**EXERCISE DETAILS:** Below are entries. Copy exactly the lines running from the line that holds "### 🏆 Sistema de Níveis" to the line that holds "Adicione canais que", with both ends included.

##############################

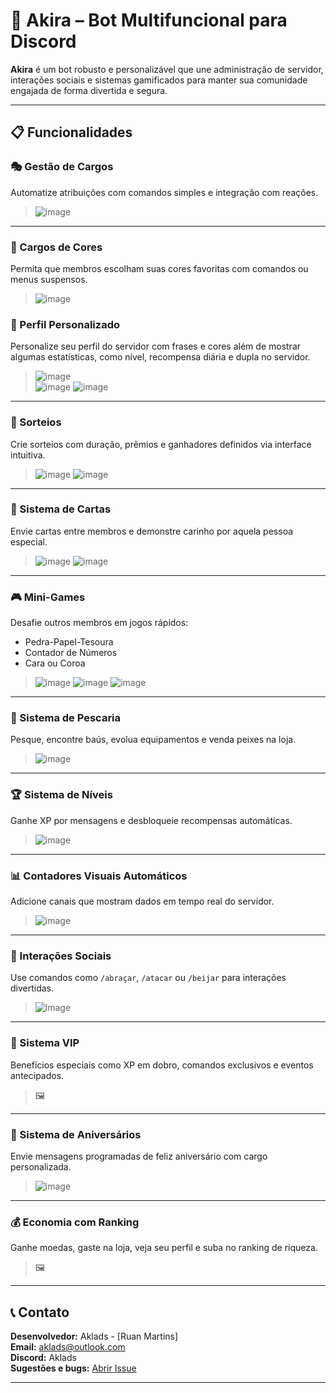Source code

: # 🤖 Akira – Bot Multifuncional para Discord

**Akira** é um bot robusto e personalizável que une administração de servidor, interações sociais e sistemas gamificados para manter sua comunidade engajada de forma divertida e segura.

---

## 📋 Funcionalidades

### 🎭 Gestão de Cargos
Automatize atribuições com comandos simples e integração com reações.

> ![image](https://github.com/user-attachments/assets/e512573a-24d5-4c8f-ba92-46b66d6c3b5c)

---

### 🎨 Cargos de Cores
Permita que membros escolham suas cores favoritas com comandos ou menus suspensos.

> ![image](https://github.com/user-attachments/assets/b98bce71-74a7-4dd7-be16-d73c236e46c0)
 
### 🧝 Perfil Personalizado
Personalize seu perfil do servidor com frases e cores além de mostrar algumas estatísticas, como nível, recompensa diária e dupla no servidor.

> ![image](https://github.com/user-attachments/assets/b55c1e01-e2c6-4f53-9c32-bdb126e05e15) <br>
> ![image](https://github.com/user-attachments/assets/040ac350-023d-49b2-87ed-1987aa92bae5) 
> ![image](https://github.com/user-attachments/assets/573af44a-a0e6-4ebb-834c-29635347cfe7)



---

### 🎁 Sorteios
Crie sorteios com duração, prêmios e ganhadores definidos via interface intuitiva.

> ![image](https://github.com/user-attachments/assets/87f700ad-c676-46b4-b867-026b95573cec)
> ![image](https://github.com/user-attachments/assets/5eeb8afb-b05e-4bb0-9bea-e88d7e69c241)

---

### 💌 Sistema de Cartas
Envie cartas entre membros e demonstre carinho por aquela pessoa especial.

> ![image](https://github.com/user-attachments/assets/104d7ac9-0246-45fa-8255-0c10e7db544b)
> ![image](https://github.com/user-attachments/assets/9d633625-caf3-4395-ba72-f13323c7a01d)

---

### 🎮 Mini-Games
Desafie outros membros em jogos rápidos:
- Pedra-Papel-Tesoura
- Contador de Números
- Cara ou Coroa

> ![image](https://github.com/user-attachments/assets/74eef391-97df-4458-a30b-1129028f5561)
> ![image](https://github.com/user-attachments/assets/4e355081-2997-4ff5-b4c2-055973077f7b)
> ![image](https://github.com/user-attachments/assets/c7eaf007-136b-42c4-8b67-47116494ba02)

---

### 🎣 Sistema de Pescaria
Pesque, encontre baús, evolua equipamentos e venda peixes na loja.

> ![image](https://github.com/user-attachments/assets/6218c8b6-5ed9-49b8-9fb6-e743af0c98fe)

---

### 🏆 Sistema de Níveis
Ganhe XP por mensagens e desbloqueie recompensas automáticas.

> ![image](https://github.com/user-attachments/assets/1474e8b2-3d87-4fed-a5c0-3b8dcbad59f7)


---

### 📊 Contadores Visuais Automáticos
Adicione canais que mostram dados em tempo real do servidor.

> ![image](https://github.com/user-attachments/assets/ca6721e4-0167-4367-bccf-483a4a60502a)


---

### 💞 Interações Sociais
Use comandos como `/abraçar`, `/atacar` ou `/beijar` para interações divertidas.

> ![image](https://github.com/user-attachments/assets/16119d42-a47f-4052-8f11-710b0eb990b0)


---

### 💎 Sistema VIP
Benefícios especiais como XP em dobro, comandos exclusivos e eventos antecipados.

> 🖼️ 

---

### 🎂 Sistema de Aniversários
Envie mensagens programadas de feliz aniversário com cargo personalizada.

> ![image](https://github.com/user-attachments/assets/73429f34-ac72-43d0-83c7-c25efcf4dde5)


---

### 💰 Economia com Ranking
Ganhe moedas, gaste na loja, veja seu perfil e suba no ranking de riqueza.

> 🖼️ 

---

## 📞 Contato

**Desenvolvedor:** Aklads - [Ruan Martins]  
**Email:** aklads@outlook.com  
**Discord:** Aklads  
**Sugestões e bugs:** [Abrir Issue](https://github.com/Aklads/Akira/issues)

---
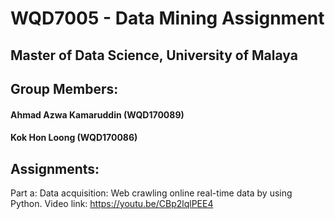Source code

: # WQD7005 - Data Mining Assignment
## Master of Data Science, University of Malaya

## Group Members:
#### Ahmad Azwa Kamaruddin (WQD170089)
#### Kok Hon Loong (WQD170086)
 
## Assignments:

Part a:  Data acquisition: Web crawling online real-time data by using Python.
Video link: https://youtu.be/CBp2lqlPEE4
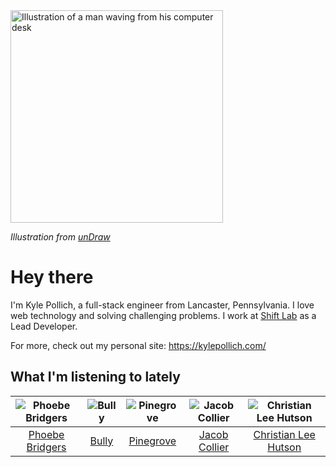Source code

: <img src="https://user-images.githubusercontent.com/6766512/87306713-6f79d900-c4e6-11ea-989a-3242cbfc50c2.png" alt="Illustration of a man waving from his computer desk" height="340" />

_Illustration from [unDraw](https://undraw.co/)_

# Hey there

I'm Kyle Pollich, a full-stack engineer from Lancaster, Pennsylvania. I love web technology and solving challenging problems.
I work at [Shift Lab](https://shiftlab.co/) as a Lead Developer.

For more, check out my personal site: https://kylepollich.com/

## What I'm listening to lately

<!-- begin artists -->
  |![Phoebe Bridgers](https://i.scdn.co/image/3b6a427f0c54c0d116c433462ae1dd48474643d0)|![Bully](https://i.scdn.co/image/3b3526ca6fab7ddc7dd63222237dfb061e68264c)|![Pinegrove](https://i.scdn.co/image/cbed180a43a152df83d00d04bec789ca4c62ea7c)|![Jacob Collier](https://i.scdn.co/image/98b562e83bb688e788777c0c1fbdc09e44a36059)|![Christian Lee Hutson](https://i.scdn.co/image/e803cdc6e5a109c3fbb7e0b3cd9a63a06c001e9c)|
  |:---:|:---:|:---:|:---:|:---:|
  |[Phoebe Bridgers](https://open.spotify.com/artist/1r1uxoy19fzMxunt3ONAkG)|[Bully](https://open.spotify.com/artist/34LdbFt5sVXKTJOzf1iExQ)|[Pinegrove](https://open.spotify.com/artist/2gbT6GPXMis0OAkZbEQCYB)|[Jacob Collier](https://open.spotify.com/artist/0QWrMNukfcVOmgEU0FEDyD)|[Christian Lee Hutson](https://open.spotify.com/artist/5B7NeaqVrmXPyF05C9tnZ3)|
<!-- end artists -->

##############################

**ANSWER FOR THIS EXERCISE:**
### 🏆 Sistema de Níveis
Ganhe XP por mensagens e desbloqueie recompensas automáticas.

> ![image](https://github.com/user-attachments/assets/1474e8b2-3d87-4fed-a5c0-3b8dcbad59f7)


---

### 📊 Contadores Visuais Automáticos
Adicione canais que mostram dados em tempo real do servidor.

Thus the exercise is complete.